Bürokratie

Bei jedem Kultfilm taucht nach einer Weile noch der "Director‘s Cut" auf. Das ist meist eine Hommage des Regisseurs an seine eigene Genialität, welche durch die profanen Auflagen des Produzenten verwischt, verwässert, verhunzt oder sonst wie verhindert wurde.

In der Regel sind die Director‘s Cuts durchaus sehenswerte Filme, gelegentlich etwas lang, aber von einer meist unzweifelhaft authentischeren Stimmung als die Kinoversionen, die eher dem breiten Geschmack angepasst und zeitgerecht zurechtgefönt wurden.
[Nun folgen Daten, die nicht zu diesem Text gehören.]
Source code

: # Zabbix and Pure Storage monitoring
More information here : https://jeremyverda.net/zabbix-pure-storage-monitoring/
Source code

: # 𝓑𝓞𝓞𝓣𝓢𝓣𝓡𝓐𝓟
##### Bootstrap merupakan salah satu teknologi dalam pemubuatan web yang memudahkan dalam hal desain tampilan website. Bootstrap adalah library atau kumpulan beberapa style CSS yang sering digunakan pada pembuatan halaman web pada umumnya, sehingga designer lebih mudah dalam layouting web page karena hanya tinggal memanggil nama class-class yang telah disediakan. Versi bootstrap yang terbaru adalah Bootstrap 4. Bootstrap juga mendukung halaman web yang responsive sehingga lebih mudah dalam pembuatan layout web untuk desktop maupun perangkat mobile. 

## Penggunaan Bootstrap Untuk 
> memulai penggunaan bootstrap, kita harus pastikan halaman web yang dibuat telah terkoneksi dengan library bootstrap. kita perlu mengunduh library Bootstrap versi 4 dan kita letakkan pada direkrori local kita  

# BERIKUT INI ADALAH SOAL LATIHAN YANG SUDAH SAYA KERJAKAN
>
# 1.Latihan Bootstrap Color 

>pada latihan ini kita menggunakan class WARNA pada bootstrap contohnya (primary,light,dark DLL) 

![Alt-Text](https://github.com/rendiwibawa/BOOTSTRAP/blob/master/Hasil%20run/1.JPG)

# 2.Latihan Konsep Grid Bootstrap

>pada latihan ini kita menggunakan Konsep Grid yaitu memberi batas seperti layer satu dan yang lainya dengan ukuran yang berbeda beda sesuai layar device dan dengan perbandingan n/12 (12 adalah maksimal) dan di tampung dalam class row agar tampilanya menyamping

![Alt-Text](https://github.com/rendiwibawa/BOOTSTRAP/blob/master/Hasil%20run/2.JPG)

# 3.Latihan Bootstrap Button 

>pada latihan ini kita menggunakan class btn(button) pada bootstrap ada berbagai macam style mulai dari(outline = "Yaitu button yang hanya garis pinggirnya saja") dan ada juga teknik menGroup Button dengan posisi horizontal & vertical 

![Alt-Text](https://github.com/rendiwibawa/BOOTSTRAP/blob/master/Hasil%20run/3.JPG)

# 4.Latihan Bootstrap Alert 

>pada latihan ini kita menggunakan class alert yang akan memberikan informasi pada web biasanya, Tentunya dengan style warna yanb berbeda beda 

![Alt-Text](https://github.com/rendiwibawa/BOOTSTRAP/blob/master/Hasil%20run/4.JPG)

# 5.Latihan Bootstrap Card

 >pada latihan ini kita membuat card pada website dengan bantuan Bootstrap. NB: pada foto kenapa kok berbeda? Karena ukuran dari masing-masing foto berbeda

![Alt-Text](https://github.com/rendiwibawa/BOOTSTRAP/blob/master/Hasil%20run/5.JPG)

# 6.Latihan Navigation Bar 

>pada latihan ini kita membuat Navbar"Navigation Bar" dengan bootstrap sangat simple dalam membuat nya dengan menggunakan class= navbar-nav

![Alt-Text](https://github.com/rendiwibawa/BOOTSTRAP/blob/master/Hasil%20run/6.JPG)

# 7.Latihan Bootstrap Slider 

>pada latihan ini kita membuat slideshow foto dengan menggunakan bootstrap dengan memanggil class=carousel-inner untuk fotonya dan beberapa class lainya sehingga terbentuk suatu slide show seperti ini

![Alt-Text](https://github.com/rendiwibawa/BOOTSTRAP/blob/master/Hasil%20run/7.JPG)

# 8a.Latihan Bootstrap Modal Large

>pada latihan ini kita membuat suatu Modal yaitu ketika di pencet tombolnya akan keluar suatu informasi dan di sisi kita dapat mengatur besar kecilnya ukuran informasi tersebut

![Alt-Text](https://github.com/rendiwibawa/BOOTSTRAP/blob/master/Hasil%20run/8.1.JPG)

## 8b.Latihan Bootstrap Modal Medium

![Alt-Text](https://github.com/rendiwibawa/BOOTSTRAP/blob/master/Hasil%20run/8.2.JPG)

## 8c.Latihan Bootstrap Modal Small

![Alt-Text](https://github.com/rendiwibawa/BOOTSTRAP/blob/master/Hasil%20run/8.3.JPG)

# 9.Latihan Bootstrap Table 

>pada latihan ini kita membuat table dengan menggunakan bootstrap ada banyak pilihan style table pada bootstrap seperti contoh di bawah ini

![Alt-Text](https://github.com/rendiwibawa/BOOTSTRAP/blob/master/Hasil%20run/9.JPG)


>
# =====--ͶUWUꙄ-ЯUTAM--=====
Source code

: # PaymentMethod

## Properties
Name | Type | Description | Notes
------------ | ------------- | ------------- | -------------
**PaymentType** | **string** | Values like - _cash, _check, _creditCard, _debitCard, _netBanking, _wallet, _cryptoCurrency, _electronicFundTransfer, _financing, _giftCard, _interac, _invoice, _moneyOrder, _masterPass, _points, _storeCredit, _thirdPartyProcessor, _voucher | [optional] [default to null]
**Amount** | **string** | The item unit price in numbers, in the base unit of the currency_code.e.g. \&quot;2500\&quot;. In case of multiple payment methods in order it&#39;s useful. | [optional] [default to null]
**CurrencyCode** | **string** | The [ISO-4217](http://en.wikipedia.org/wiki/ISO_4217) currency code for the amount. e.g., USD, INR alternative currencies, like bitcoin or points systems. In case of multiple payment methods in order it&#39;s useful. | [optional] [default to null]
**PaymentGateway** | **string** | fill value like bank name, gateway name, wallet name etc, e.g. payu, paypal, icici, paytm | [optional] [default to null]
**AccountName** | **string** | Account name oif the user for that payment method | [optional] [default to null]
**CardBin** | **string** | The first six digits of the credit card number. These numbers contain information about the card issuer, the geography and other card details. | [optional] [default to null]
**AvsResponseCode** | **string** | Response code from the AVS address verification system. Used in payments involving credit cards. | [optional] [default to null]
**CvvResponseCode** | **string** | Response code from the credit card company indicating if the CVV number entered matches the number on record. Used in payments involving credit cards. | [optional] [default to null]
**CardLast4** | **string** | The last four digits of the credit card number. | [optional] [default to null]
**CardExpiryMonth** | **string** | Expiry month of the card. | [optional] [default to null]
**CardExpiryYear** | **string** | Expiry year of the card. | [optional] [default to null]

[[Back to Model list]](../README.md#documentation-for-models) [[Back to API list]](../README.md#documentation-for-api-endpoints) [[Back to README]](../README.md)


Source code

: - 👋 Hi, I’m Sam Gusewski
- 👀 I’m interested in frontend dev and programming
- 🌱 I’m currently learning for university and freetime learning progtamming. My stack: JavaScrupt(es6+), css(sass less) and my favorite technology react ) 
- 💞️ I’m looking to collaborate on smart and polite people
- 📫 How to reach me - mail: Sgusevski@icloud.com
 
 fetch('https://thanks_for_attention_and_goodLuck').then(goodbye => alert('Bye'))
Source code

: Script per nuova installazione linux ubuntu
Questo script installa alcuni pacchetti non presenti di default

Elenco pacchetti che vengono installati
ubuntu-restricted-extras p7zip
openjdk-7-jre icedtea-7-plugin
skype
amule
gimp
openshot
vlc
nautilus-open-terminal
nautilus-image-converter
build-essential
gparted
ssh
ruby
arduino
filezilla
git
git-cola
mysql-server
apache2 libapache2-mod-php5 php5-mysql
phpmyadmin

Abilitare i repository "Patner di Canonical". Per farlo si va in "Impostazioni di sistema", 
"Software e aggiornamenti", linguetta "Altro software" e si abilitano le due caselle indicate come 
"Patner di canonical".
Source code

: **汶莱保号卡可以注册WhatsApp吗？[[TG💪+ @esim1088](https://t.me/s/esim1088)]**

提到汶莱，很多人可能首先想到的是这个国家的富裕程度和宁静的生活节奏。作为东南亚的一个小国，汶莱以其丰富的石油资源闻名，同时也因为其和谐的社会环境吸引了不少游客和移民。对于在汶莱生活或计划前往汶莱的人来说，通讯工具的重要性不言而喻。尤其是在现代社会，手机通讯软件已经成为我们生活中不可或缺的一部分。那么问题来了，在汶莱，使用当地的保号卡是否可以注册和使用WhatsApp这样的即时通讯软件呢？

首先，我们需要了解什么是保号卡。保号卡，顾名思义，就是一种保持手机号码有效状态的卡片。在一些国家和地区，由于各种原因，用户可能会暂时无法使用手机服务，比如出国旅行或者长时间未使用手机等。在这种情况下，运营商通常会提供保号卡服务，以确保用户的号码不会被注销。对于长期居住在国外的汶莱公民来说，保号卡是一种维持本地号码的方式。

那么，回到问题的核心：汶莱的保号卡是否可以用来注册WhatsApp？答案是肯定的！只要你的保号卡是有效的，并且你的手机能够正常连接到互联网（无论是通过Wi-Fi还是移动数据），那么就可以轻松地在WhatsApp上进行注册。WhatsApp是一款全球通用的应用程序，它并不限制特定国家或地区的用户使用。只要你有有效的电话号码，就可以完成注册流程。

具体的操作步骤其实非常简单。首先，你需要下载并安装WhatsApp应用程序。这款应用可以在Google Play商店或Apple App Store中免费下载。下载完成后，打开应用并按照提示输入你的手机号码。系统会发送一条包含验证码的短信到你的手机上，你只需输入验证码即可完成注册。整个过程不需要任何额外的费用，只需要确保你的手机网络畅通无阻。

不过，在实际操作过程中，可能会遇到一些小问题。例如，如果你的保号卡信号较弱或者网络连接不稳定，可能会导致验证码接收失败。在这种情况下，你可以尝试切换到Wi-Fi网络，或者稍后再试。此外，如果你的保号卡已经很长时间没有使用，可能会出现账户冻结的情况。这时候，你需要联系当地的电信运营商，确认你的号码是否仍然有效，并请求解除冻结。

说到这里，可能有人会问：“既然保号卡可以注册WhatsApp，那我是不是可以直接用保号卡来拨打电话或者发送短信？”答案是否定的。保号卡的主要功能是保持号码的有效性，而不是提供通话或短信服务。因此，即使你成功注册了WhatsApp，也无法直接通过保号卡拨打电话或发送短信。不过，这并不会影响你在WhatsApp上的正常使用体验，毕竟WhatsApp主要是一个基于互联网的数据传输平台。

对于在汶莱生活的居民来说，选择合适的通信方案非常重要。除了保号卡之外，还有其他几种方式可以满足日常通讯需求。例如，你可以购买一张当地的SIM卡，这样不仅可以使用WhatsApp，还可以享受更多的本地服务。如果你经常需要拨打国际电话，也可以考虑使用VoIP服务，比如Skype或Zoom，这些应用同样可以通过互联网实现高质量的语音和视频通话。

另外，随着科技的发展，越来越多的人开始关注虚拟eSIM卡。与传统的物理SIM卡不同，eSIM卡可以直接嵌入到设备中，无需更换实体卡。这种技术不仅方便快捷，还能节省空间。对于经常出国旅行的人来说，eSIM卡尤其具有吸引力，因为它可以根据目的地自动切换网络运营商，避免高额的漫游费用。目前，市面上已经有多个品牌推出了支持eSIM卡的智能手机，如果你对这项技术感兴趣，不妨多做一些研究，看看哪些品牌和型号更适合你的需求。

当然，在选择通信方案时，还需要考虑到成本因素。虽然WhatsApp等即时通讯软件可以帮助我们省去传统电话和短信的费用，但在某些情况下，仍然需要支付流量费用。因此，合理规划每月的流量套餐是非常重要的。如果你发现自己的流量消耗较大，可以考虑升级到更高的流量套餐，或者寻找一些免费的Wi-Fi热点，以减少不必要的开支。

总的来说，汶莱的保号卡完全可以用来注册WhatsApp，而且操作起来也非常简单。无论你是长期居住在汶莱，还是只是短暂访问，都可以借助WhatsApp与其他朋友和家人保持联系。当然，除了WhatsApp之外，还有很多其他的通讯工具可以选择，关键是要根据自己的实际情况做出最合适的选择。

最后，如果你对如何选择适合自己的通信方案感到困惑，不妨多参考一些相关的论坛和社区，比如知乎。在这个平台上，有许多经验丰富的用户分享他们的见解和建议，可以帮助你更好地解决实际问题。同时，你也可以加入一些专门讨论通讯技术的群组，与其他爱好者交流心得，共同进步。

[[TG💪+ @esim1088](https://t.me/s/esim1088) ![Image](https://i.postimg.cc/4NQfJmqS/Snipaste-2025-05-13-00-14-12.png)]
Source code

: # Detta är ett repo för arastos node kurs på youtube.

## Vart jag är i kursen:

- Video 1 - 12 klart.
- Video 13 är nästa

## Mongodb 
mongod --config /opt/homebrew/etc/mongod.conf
Nun stellen Sie sich vor: Auch von der Herzroute gibt es einen Director‘s Cut. Natürlich ist die offiziell ausgeschilderte Version der Route bereits schon sehr gut. Sie stammt ja auch von uns. Da und dort aber haben sich leichte Zensuren von nicht genannt werden wollenden Organen eingeschlichen, sodass wir dem puristisch veranlagten Genussvelöler nicht verheimlichen wollen, dass es an ausgewählten Punkten eben doch kleine Zusatzabschnitte gäbe, welche die bereits bestehende Route um überaus reizvolle Nuancen erweitern würden. So dürfen wir hinter vorgehaltener Hand sagen, dass Herisau nicht ganz so hässlich ist, wie es scheint, indem man die offizielle Routenführung verlässt und sich ins wunderbare barocke Ortsbild vorwagt. Testen Sie einmal die Oberdorfstrasse oder die Bachstrasse aus; Sie werden verblüfft sein. Oder wussten Sie, dass die Zuger über einen geheimen Berg verfügen, den sie aber nur für sich behalten wollen? Allen Fremden teilen sie bedauernd mit, dass ebendieser Berg keine weitere Belastung mehr erträgt, –auch nicht durch E-Bikes,- da er schon übermässig durch einheimische Autos und darin sitzende Erholungssuchende frequentiert wird.

Da wir von der Herzroute über tadellose diplomatische Gepflogenheiten verfügen, würden wir nie wagen, solche Verdikte in Zweifel zu ziehen oder gar anzufechten. –Da und dort fragt man vielleicht unschuldig nach, ob man sich verhört hat oder eine Verwechslung vorliege. Das ist bei diesen Stellen allerdings selten.

So bleibt denn nur der Hinweis auf die ursprüngliche künstlerische Intention und das sehnsüchtige Besingen dahingegangener Streckenabschnitte, welche wir so gerne zu einem Farbtupfer im Gemälde unserer nationalen Velo-Elegie gemacht hätten. Um nicht als verbale Angeber und Pedalverdreher dazustehen, haben wir uns Folgendes überlegt: Wer die unverdünnte Herzroute fahren will, kann das tun. Wir bieten auf unserer Homepage die GPS-Tracks der unzensierten Route an, den Director‘s Cut eben. Diesen lädt man sich ins iPhone oder Velo-Navi und biegt da und dort unauffällig von der Strecke ab, um sich ein paar Minuten oder Stunden später mit einem breiten Grinsen wieder auf derselben einzufinden.